The rapid advancement of multimodal large language models (MLLMs) has led to
breakthroughs in various applications, yet their security remains a critical
challenge. One pressing issue involves unsafe image-query pairs--jailbreak
inputs specifically designed to bypass security constraints and elicit
unintended responses from MLLMs. Compared to general multimodal data, such
unsafe inputs are relatively sparse, which limits the diversity and richness of
training samples available for developing robust defense models. Meanwhile,
existing guardrail-type methods rely on external modules to enforce security
constraints but fail to address intrinsic vulnerabilities within MLLMs.

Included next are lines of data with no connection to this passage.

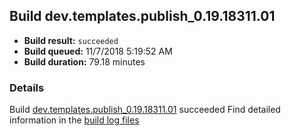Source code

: ## Build dev.templates.publish_0.19.18311.01
- **Build result:** `succeeded`
- **Build queued:** 11/7/2018 5:19:52 AM
- **Build duration:** 79.18 minutes
### Details
Build [dev.templates.publish_0.19.18311.01](https://winappstudio.visualstudio.com/web/build.aspx?pcguid=a4ef43be-68ce-4195-a619-079b4d9834c2&builduri=vstfs%3a%2f%2f%2fBuild%2fBuild%2f26536) succeeded
Find detailed information in the [build log files](https://uwpctdiags.blob.core.windows.net/buildlogs/dev.templates.publish_0.19.18311.01_logs.zip)
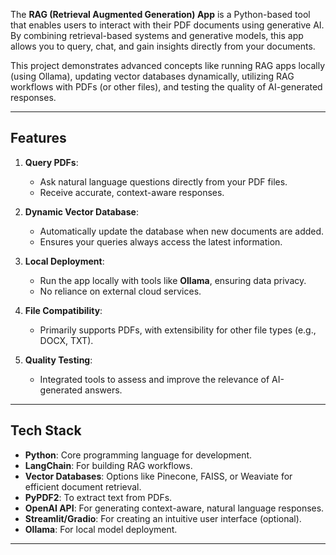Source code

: The **RAG (Retrieval Augmented Generation) App** is a Python-based tool that enables users to interact with their PDF documents using generative AI. By combining retrieval-based systems and generative models, this app allows you to query, chat, and gain insights directly from your documents. 

This project demonstrates advanced concepts like running RAG apps locally (using Ollama), updating vector databases dynamically, utilizing RAG workflows with PDFs (or other files), and testing the quality of AI-generated responses.

---

## Features

1. **Query PDFs**:
   - Ask natural language questions directly from your PDF files.
   - Receive accurate, context-aware responses.

2. **Dynamic Vector Database**:
   - Automatically update the database when new documents are added.
   - Ensures your queries always access the latest information.

3. **Local Deployment**:
   - Run the app locally with tools like **Ollama**, ensuring data privacy.
   - No reliance on external cloud services.

4. **File Compatibility**:
   - Primarily supports PDFs, with extensibility for other file types (e.g., DOCX, TXT).

5. **Quality Testing**:
   - Integrated tools to assess and improve the relevance of AI-generated answers.

---

## Tech Stack

- **Python**: Core programming language for development.
- **LangChain**: For building RAG workflows.
- **Vector Databases**: Options like Pinecone, FAISS, or Weaviate for efficient document retrieval.
- **PyPDF2**: To extract text from PDFs.
- **OpenAI API**: For generating context-aware, natural language responses.
- **Streamlit/Gradio**: For creating an intuitive user interface (optional).
- **Ollama**: For local model deployment.

---
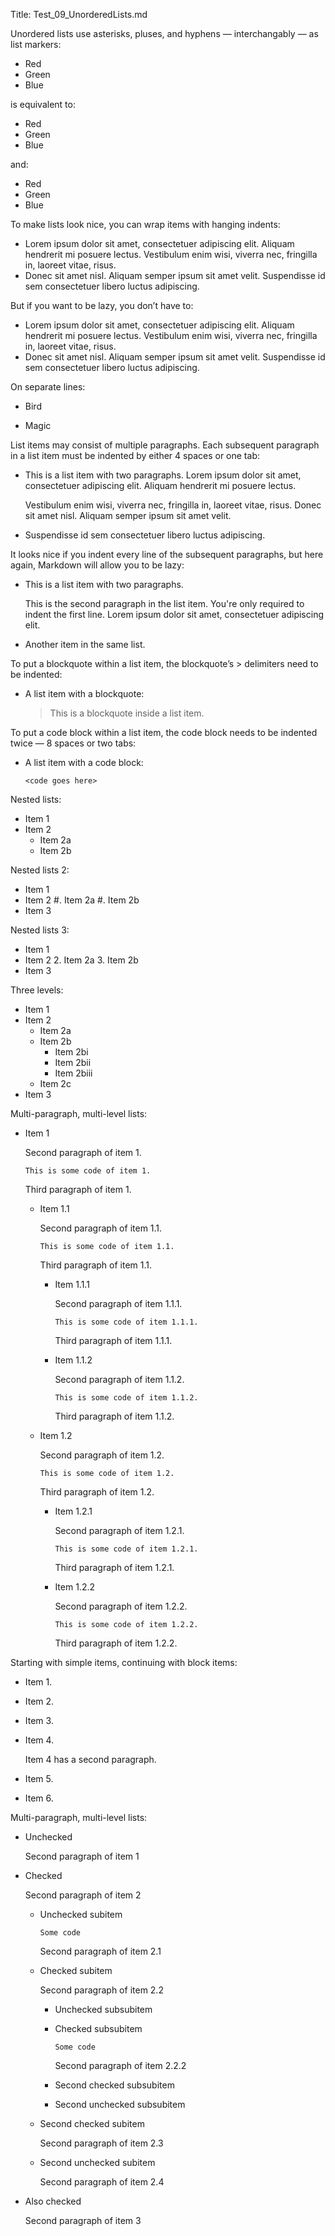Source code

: ﻿Title: Test_09_UnorderedLists.md

Unordered lists use asterisks, pluses, and hyphens — interchangably — as list markers:

*   Red
*   Green
*   Blue

is equivalent to:

+   Red
+   Green
+   Blue

and:

-   Red
-   Green
-   Blue

To make lists look nice, you can wrap items with hanging indents:

*   Lorem ipsum dolor sit amet, consectetuer adipiscing elit.
    Aliquam hendrerit mi posuere lectus. Vestibulum enim wisi,
    viverra nec, fringilla in, laoreet vitae, risus.
*   Donec sit amet nisl. Aliquam semper ipsum sit amet velit.
    Suspendisse id sem consectetuer libero luctus adipiscing.

But if you want to be lazy, you don’t have to:

*   Lorem ipsum dolor sit amet, consectetuer adipiscing elit.
Aliquam hendrerit mi posuere lectus. Vestibulum enim wisi,
viverra nec, fringilla in, laoreet vitae, risus.
*   Donec sit amet nisl. Aliquam semper ipsum sit amet velit.
Suspendisse id sem consectetuer libero luctus adipiscing.

On separate lines:

*   Bird

*   Magic

List items may consist of multiple paragraphs. Each subsequent paragraph in a list item must be indented by either 4 spaces or one tab:

*   This is a list item with two paragraphs. Lorem ipsum dolor
    sit amet, consectetuer adipiscing elit. Aliquam hendrerit
    mi posuere lectus.

    Vestibulum enim wisi, viverra nec, fringilla in, laoreet
    vitae, risus. Donec sit amet nisl. Aliquam semper ipsum
    sit amet velit.

*   Suspendisse id sem consectetuer libero luctus adipiscing.

It looks nice if you indent every line of the subsequent paragraphs, but here again, Markdown will allow you to be lazy:

*   This is a list item with two paragraphs.

    This is the second paragraph in the list item. You're
only required to indent the first line. Lorem ipsum dolor
sit amet, consectetuer adipiscing elit.

*   Another item in the same list.

To put a blockquote within a list item, the blockquote’s > delimiters need to be indented:

*   A list item with a blockquote:

    > This is a blockquote
    > inside a list item.

To put a code block within a list item, the code block needs to be indented twice — 8 spaces or two tabs:

*   A list item with a code block:

        <code goes here>

Nested lists:

* Item 1
* Item 2
	* Item 2a
	* Item 2b

Nested lists 2:

* Item 1
* Item 2
	#. Item 2a
	#. Item 2b
* Item 3

Nested lists 3:

* Item 1
* Item 2
	2. Item 2a
	3. Item 2b
* Item 3

Three levels:

* Item 1
* Item 2
	* Item 2a
	* Item 2b
		* Item 2bi
		* Item 2bii
		* Item 2biii
	* Item 2c
* Item 3

Multi-paragraph, multi-level lists:

*	Item 1
	
	Second paragraph of item 1.
	
		This is some code of item 1.

	Third paragraph of item 1.
	
	*	Item 1.1
		
		Second paragraph of item 1.1.
	
			This is some code of item 1.1.

		Third paragraph of item 1.1.
	
		*	Item 1.1.1
		
			Second paragraph of item 1.1.1.
	
				This is some code of item 1.1.1.

			Third paragraph of item 1.1.1.
	
		*	Item 1.1.2
		
			Second paragraph of item 1.1.2.
	
				This is some code of item 1.1.2.

			Third paragraph of item 1.1.2.
	
	*	Item 1.2
		
		Second paragraph of item 1.2.
	
			This is some code of item 1.2.

		Third paragraph of item 1.2.
	
		*	Item 1.2.1
		
			Second paragraph of item 1.2.1.
	
				This is some code of item 1.2.1.

			Third paragraph of item 1.2.1.
	
		*	Item 1.2.2
		
			Second paragraph of item 1.2.2.
	
				This is some code of item 1.2.2.

			Third paragraph of item 1.2.2.

Starting with simple items, continuing with block items:

*	Item 1.
*	Item 2.
*	Item 3.
*	Item 4.
	
	Item 4 has a second paragraph.

*	Item 5.
*	Item 6.


Multi-paragraph, multi-level lists:

*	Unchecked
	
	Second paragraph of item 1

*	Checked
	
	Second paragraph of item 2
	
	*	Unchecked subitem

			Some code

		Second paragraph of item 2.1

	*	Checked subitem

		Second paragraph of item 2.2

		*	Unchecked subsubitem
		*	Checked subsubitem

				Some code

			Second paragraph of item 2.2.2

		*	Second checked subsubitem
		*	Second unchecked subsubitem
	*	Second checked subitem

		Second paragraph of item 2.3

	*	Second unchecked subitem

		Second paragraph of item 2.4

*	Also checked

	Second paragraph of item 3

Traditional supervised fine-tuning (SFT), on the other hand, often over-refuses
harmless inputs, compromising general performance. Given these challenges, we
propose Secure Tug-of-War (SecTOW), an innovative iterative defense-attack
training method to enhance the security of MLLMs. SecTOW consists of two
modules: a defender and an auxiliary attacker, both trained iteratively using
reinforcement learning (GRPO). During the iterative process, the attacker
identifies security vulnerabilities in the defense model and expands jailbreak
data. The expanded data are then used to train the defender, enabling it to
address identified security vulnerabilities. We also design reward mechanisms
used for GRPO to simplify the use of response labels, reducing dependence on
complex generative labels and enabling the efficient use of synthetic data.
Additionally, a quality monitoring mechanism is used to mitigate the defender's
over-refusal of harmless inputs and ensure the diversity of the jailbreak data
generated by the attacker. Experimental results on safety-specific and general
benchmarks demonstrate that SecTOW significantly improves security while
preserving general performance.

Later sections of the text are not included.